§ **Aim of the exercise**: Word for word, reproduce the listing that follows, excluding any pictures it contains.

=======

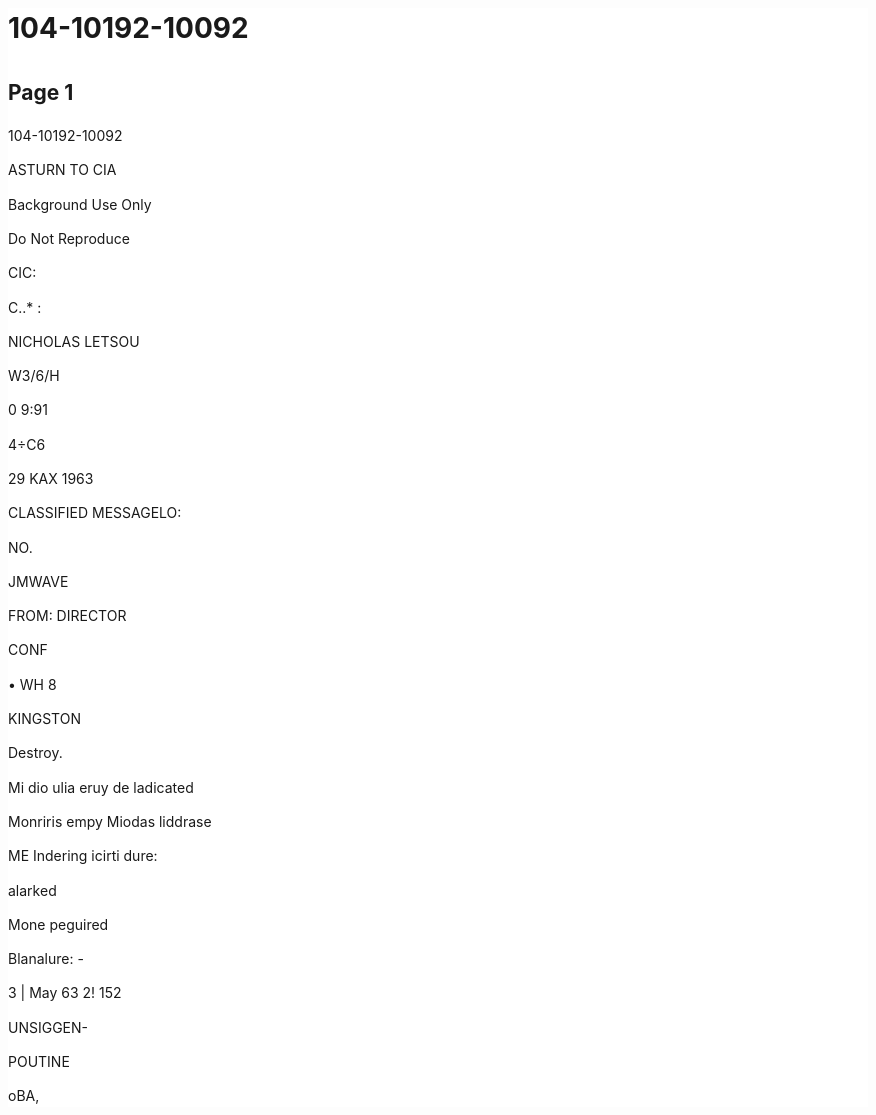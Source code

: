 # 104-10192-10092

## Page 1

104-10192-10092

ASTURN TO CIA

Background Use Only

Do Not Reproduce

CIC:

C..* :

NICHOLAS LETSOU

W3/6/H

0 9:91

4÷C6

29 KAX 1963

CLASSIFIED MESSAGELO:

NO.

JMWAVE

FROM: DIRECTOR

CONF

• WH 8

KINGSTON

Destroy.

Mi dio ulia eruy de ladicated

Monriris empy Miodas liddrase

ME Indering icirti dure:

alarked

Mone peguired

Blanalure: -

3 | May 63 2! 152

UNSIGGEN-

POUTINE

oBA,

=======

§ **Problem solution**:
Source code

: # 104-10192-10092

## Page 1

104-10192-10092

ASTURN TO CIA

Background Use Only

Do Not Reproduce

CIC:

C..* :

NICHOLAS LETSOU

W3/6/H

0 9:91

4÷C6

29 KAX 1963

CLASSIFIED MESSAGELO:

NO.

JMWAVE

FROM: DIRECTOR

CONF

• WH 8

KINGSTON

Destroy.

Mi dio ulia eruy de ladicated

Monriris empy Miodas liddrase

ME Indering icirti dure:

alarked

Mone peguired

Blanalure: -

3 | May 63 2! 152

UNSIGGEN-

POUTINE

oBA,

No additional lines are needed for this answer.